Will & Grace: Season 2I've been enjoying the little cultural exchange programs that my partner and I go through as we share movies and TV shows that we like with one another. My sharing subjects tend to fall into two major categories - the geeky stuff and the gay stuff.

Obviously there's an overwhelming amount of geeky stuff for someone like me to share. On the other hand, there's also a good number of campy gay things to enjoy together. One of our recent pursuits is going through the various seasons of Will & Grace, which I'll always feel is one of the key shows in LGBT TV history. This is defintely one of those shows that works fairly well in a marathon situation - it's just laugh after laugh after laugh, quite frankly. You'll only end up stopping to take a break and if only to get the sound of Karen's insults out of your head or something.

Revisiting the show in this manner has also proven to be an interesting way to sort of relive the progress and evolution of the show. Knowing it lasted as long as it did, this helps one understand why the show worked and how it managed to survive for as long as it did.

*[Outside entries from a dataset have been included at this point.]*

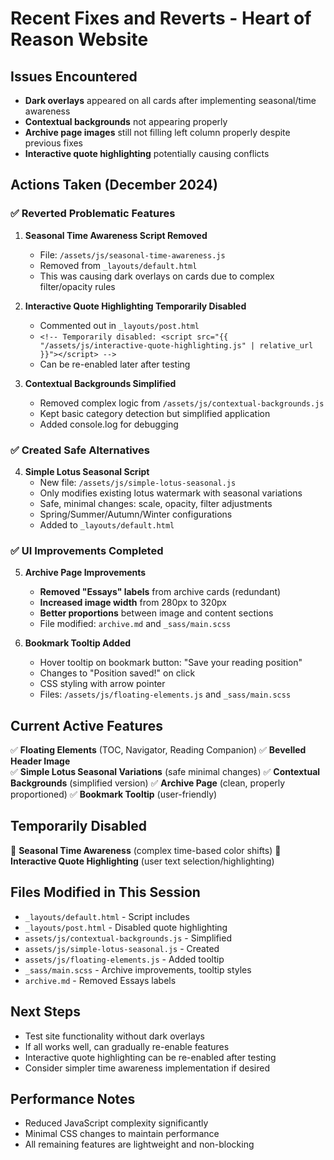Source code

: # Recent Fixes and Reverts - Heart of Reason Website

## Issues Encountered
- **Dark overlays** appeared on all cards after implementing seasonal/time awareness
- **Contextual backgrounds** not appearing properly
- **Archive page images** still not filling left column properly despite previous fixes
- **Interactive quote highlighting** potentially causing conflicts

## Actions Taken (December 2024)

### ✅ Reverted Problematic Features
1. **Seasonal Time Awareness Script Removed**
   - File: `/assets/js/seasonal-time-awareness.js` 
   - Removed from `_layouts/default.html`
   - This was causing dark overlays on cards due to complex filter/opacity rules

2. **Interactive Quote Highlighting Temporarily Disabled**
   - Commented out in `_layouts/post.html`
   - `<!-- Temporarily disabled: <script src="{{ "/assets/js/interactive-quote-highlighting.js" | relative_url }}"></script> -->`
   - Can be re-enabled later after testing

3. **Contextual Backgrounds Simplified**
   - Removed complex logic from `/assets/js/contextual-backgrounds.js`
   - Kept basic category detection but simplified application
   - Added console.log for debugging

### ✅ Created Safe Alternatives

4. **Simple Lotus Seasonal Script**
   - New file: `/assets/js/simple-lotus-seasonal.js`
   - Only modifies existing lotus watermark with seasonal variations
   - Safe, minimal changes: scale, opacity, filter adjustments
   - Spring/Summer/Autumn/Winter configurations
   - Added to `_layouts/default.html`

### ✅ UI Improvements Completed

5. **Archive Page Improvements**
   - **Removed "Essays" labels** from archive cards (redundant)
   - **Increased image width** from 280px to 320px 
   - **Better proportions** between image and content sections
   - File modified: `archive.md` and `_sass/main.scss`

6. **Bookmark Tooltip Added**
   - Hover tooltip on bookmark button: "Save your reading position"
   - Changes to "Position saved!" on click
   - CSS styling with arrow pointer
   - Files: `/assets/js/floating-elements.js` and `_sass/main.scss`

## Current Active Features
✅ **Floating Elements** (TOC, Navigator, Reading Companion)
✅ **Bevelled Header Image**  
✅ **Simple Lotus Seasonal Variations** (safe minimal changes)
✅ **Contextual Backgrounds** (simplified version)
✅ **Archive Page** (clean, properly proportioned)
✅ **Bookmark Tooltip** (user-friendly)

## Temporarily Disabled
🚫 **Seasonal Time Awareness** (complex time-based color shifts)
🚫 **Interactive Quote Highlighting** (user text selection/highlighting)

## Files Modified in This Session
- `_layouts/default.html` - Script includes
- `_layouts/post.html` - Disabled quote highlighting  
- `assets/js/contextual-backgrounds.js` - Simplified
- `assets/js/simple-lotus-seasonal.js` - Created
- `assets/js/floating-elements.js` - Added tooltip
- `_sass/main.scss` - Archive improvements, tooltip styles
- `archive.md` - Removed Essays labels

## Next Steps
- Test site functionality without dark overlays
- If all works well, can gradually re-enable features
- Interactive quote highlighting can be re-enabled after testing
- Consider simpler time awareness implementation if desired

## Performance Notes
- Reduced JavaScript complexity significantly
- Minimal CSS changes to maintain performance
- All remaining features are lightweight and non-blocking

The second season of Will & Grace started with a new status quo - Will (Eric McCormack) and Grace (Debra Messing) now living in separate apartments. Sure, they're still living across the hall from one another, and so it's not that radical a change, but it does represent their efforts to live separate lives. In other news, Jack (Sean Hayes) now lives with Karen (Megan Mullally) since he married her maid Rosario (Shelley Morrison) in order to get her a green card. Karen is still married to the unseen millionaire Stan. Will and Grace remain to be single...unless you count their sexless marriage as a significant enough relationship.

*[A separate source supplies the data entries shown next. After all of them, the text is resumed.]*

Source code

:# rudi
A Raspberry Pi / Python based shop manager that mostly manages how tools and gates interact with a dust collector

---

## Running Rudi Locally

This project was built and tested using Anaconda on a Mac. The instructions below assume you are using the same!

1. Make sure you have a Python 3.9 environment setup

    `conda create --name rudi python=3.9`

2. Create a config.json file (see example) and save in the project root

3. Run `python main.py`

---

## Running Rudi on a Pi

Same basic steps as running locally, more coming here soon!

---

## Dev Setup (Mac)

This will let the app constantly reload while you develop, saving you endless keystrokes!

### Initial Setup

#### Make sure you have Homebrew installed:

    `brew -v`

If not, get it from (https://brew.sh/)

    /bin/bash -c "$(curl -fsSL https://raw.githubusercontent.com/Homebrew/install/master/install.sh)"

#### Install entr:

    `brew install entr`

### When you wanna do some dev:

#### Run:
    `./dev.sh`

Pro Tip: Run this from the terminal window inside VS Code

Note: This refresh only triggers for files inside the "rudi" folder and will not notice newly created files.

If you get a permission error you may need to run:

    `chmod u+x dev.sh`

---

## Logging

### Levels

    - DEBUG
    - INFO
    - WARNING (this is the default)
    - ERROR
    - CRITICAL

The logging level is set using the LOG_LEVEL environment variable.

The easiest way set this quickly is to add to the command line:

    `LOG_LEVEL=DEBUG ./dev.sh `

This season brought a number of changes to the lives of this quirky ensemble cast. There's Will nearly hitting the big time but eventually losing his practice entirely. Karen was in a porn video in her younger years. Jack was still straight was far as his parents were concerned. And Grace eventually finds a boyfriend who worships the ground that she walks on and allows her to see other men.

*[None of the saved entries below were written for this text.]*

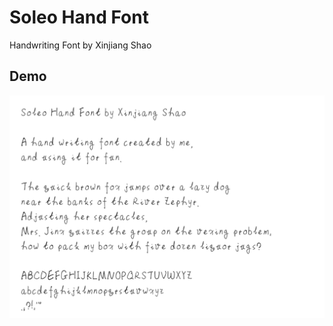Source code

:# Soleo Hand Font

Handwriting Font by Xinjiang Shao

## Demo

![Soleo Hand Font](/images/soleo-hand-font-demo.png)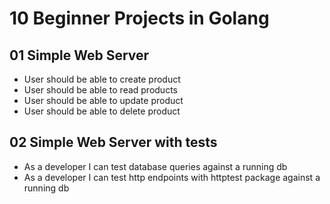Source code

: # 10 Beginner Projects in Golang

## 01 Simple Web Server

- User should be able to create product
- User should be able to read products
- User should be able to update product
- User should be able to delete product

## 02 Simple Web Server with tests

- As a developer I can test database queries against a running db
- As a developer I can test http endpoints with httptest package against a running db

Naturally this meant a host of new characters joining the show. Beyond seeing a lot more of Rosario, we also got to meet Ben (Gregory Hines), who eventually becomes Will's new boss in a much larger law firm. There's Josh (Corey Parker), who becomes Grace's new age boyfriend in this season. We had fun cameos from Peter Paige (of Queer as Folk fame), Neil Patrick Harris and even Joan Collins! And fun returning characters like friends Rob (Tom Gallop) and Ellen (Leigh-Allyn Baker) and strange building neighbor Val Bassett (Molly Shannon).

The season had a lot of character growth for most of the cast and some fleshing out of their back stories. We met a lot more of most of their families save for Karen and there were definite attempts to give more of them either love prospects or at least relationships of significant importance. The Jack-Karen tandem remained to be one of the strong points of the show from a comedic perspective while Will and Grace struggled to redefine their relationship as friends. Given how close they are, I can totally get why they had such a hard time trying to set the appropriate limits and boundaries in terms of their friendship. So yeah, everyone got their turn at the plate, for the most part, and this led to a lot of good stories and more realistic personalization of the individuals.

The show also saw some budget improvements, mainly in the form of outdoor scenes and somewhat on-location shots. Plus the ever-changing wardrobe, expanded sets for certain characters and of course all the quirky guest stars. It's funny to consider Neil Patrick Harris appeared on the show well before he formally came out as a gay man. The wonders of this show never cease to amaze me.

Will & Grace: Season 2 is a must-see for any fans of the series in order to better understand a lot more about the characters' history and to make more sense of the references in future seasons. It gets 4.5 minutes of gay men kissing on screen out of a possible 5. This should sooo happen!